Паучок

Опубликовано: 3 июня 2005 г.
Рубрики:

Моя любовь была беззаконна, то есть, воистину свободна

Пока убеленные сединами критики размышляют, что же, собственно, такое эта пьеса, племя младое, незнакомое, приняло на вооружение ее логотип “Паучок” с его оголтелым гедонизмом, и сходу принялось воплощать его в жизнь. Загляните в интернет! Там этих “паучков” вагон и маленькая тележка. На майках и трусах, на очках и презервативах. Даешь сладкую жизнь без оглядки на обветшавшие заповеди строителей коммунизма! (Они же, кстати, — Моисеевы). Как там? Не убий, не укради, не прелюбодействуй, не пожелай жены ближнего своего и так далее. Некая “продвинутая” девица продает себя на вебсайте: “Я — паучок!” Живу в городе Ереване, где и сплела свою паутину”.

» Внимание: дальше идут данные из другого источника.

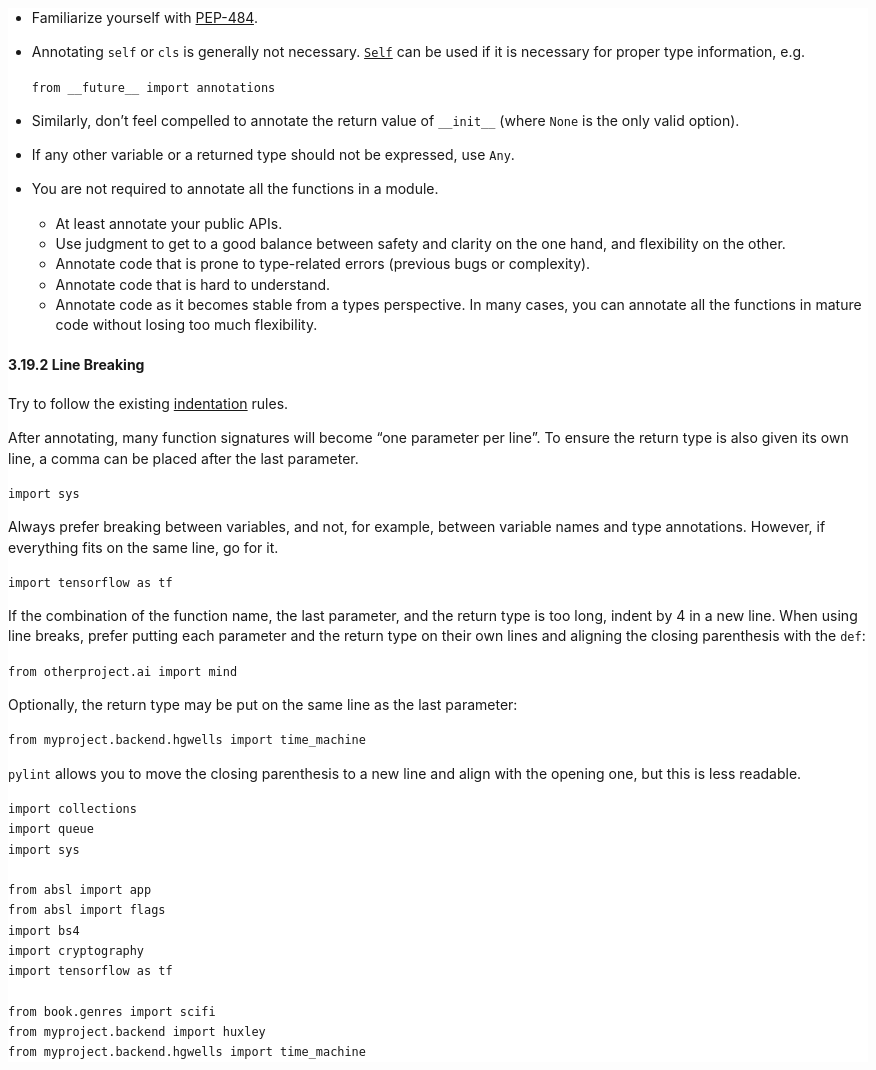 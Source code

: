 *   Familiarize yourself with [PEP-484](https://peps.python.org/pep-0484/).
    
*   Annotating `self` or `cls` is generally not necessary. [`Self`](https://docs.python.org/3/library/typing.html#typing.Self) can be used if it is necessary for proper type information, e.g.
    
    ```
    from __future__ import annotations
    ```
    
*   Similarly, don’t feel compelled to annotate the return value of `__init__` (where `None` is the only valid option).
    
*   If any other variable or a returned type should not be expressed, use `Any`.
    
*   You are not required to annotate all the functions in a module.
    
    *   At least annotate your public APIs.
    *   Use judgment to get to a good balance between safety and clarity on the one hand, and flexibility on the other.
    *   Annotate code that is prone to type-related errors (previous bugs or complexity).
    *   Annotate code that is hard to understand.
    *   Annotate code as it becomes stable from a types perspective. In many cases, you can annotate all the functions in mature code without losing too much flexibility.

#### 3.19.2 Line Breaking[](#3192-line-breaking)

Try to follow the existing [indentation](#indentation) rules.

After annotating, many function signatures will become “one parameter per line”. To ensure the return type is also given its own line, a comma can be placed after the last parameter.

```
import sys
```

Always prefer breaking between variables, and not, for example, between variable names and type annotations. However, if everything fits on the same line, go for it.

```
import tensorflow as tf
```

If the combination of the function name, the last parameter, and the return type is too long, indent by 4 in a new line. When using line breaks, prefer putting each parameter and the return type on their own lines and aligning the closing parenthesis with the `def`:

```
from otherproject.ai import mind
```

Optionally, the return type may be put on the same line as the last parameter:

```
from myproject.backend.hgwells import time_machine
```

`pylint` allows you to move the closing parenthesis to a new line and align with the opening one, but this is less readable.

```
import collections
import queue
import sys

from absl import app
from absl import flags
import bs4
import cryptography
import tensorflow as tf

from book.genres import scifi
from myproject.backend import huxley
from myproject.backend.hgwells import time_machine
``` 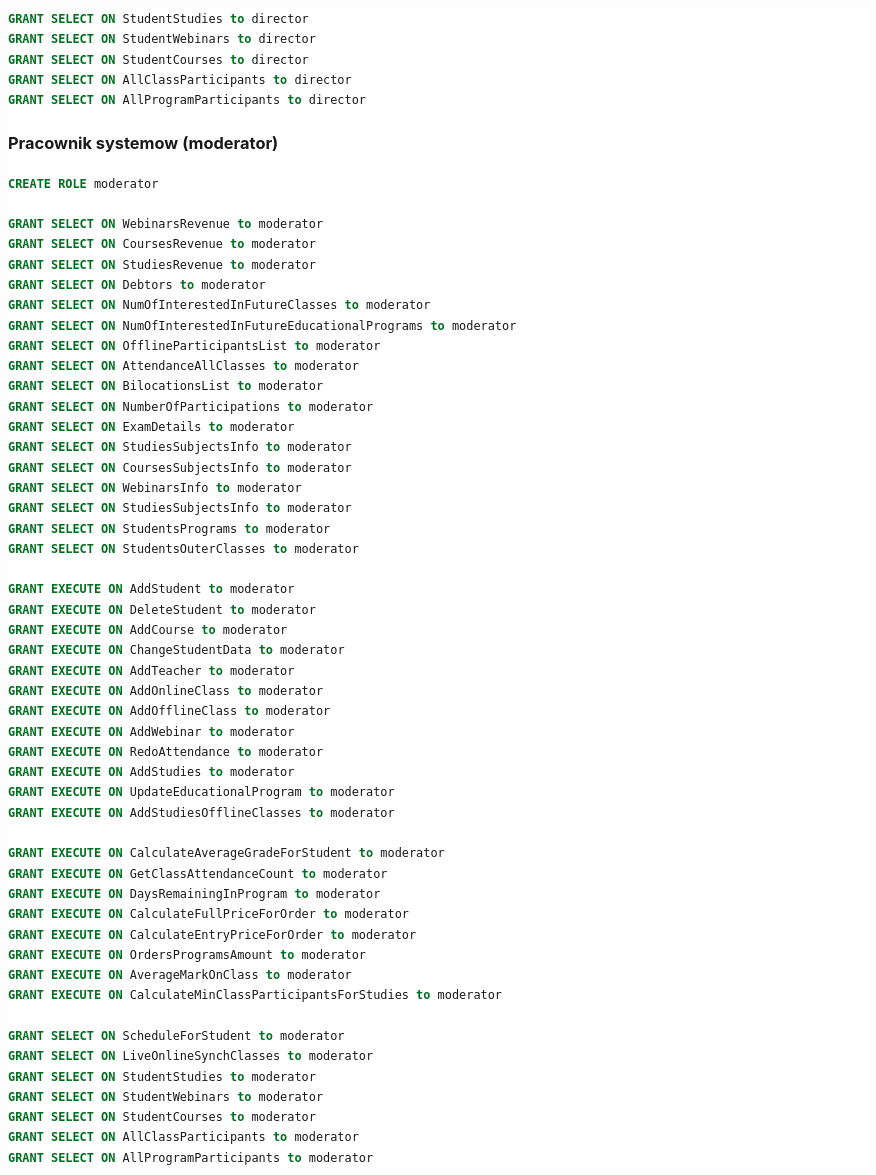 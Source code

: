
 ```sql
GRANT SELECT ON StudentStudies to director
GRANT SELECT ON StudentWebinars to director
GRANT SELECT ON StudentCourses to director
GRANT SELECT ON AllClassParticipants to director
GRANT SELECT ON AllProgramParticipants to director
```
<div style="page-break-after: always;"></div>

### **Pracownik systemow (moderator)**
```sql
CREATE ROLE moderator

GRANT SELECT ON WebinarsRevenue to moderator
GRANT SELECT ON CoursesRevenue to moderator
GRANT SELECT ON StudiesRevenue to moderator
GRANT SELECT ON Debtors to moderator
GRANT SELECT ON NumOfInterestedInFutureClasses to moderator
GRANT SELECT ON NumOfInterestedInFutureEducationalPrograms to moderator
GRANT SELECT ON OfflineParticipantsList to moderator
GRANT SELECT ON AttendanceAllClasses to moderator
GRANT SELECT ON BilocationsList to moderator
GRANT SELECT ON NumberOfParticipations to moderator
GRANT SELECT ON ExamDetails to moderator
GRANT SELECT ON StudiesSubjectsInfo to moderator
GRANT SELECT ON CoursesSubjectsInfo to moderator
GRANT SELECT ON WebinarsInfo to moderator
GRANT SELECT ON StudiesSubjectsInfo to moderator
GRANT SELECT ON StudentsPrograms to moderator
GRANT SELECT ON StudentsOuterClasses to moderator

GRANT EXECUTE ON AddStudent to moderator
GRANT EXECUTE ON DeleteStudent to moderator
GRANT EXECUTE ON AddCourse to moderator
GRANT EXECUTE ON ChangeStudentData to moderator
GRANT EXECUTE ON AddTeacher to moderator
GRANT EXECUTE ON AddOnlineClass to moderator
GRANT EXECUTE ON AddOfflineClass to moderator
GRANT EXECUTE ON AddWebinar to moderator
GRANT EXECUTE ON RedoAttendance to moderator
GRANT EXECUTE ON AddStudies to moderator
GRANT EXECUTE ON UpdateEducationalProgram to moderator
GRANT EXECUTE ON AddStudiesOfflineClasses to moderator

GRANT EXECUTE ON CalculateAverageGradeForStudent to moderator
GRANT EXECUTE ON GetClassAttendanceCount to moderator
GRANT EXECUTE ON DaysRemainingInProgram to moderator
GRANT EXECUTE ON CalculateFullPriceForOrder to moderator
GRANT EXECUTE ON CalculateEntryPriceForOrder to moderator
GRANT EXECUTE ON OrdersProgramsAmount to moderator
GRANT EXECUTE ON AverageMarkOnClass to moderator
GRANT EXECUTE ON CalculateMinClassParticipantsForStudies to moderator

GRANT SELECT ON ScheduleForStudent to moderator
GRANT SELECT ON LiveOnlineSynchClasses to moderator
GRANT SELECT ON StudentStudies to moderator
GRANT SELECT ON StudentWebinars to moderator
GRANT SELECT ON StudentCourses to moderator
GRANT SELECT ON AllClassParticipants to moderator
GRANT SELECT ON AllProgramParticipants to moderator
```
<div style="page-break-after: always;"></div>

Лора - Лиза Каймин, Паучок - Сергей Граббе

Добро пожаловать в Ереван, мужики! Кто сказал, что паучок — это обязательно мужчина? У нас — равноправие! Высасывать до пустой оболочки не только потенцию, но и содержимое карманов, и, что хуже всего, душу, женщины умеют не хуже вас. Но Таск, человек уже не первой молодости, предпочитает классические образцы. Его пьесу можно, при некотором усилии, счесть римейком пушкинского “Каменного гостя” вкупе с мольеровским “Дон Жуаном”. Если, конечно, не обращать внимание на перлы вроде: “Наша девственность, как мина замедленного действия, три года тикала, где бы судьба ни сводила нас”; или: “Женщина прозрачна, как стекло. Но стекло не простое. В нем можно увидеть свое прошлое и свое будущее”.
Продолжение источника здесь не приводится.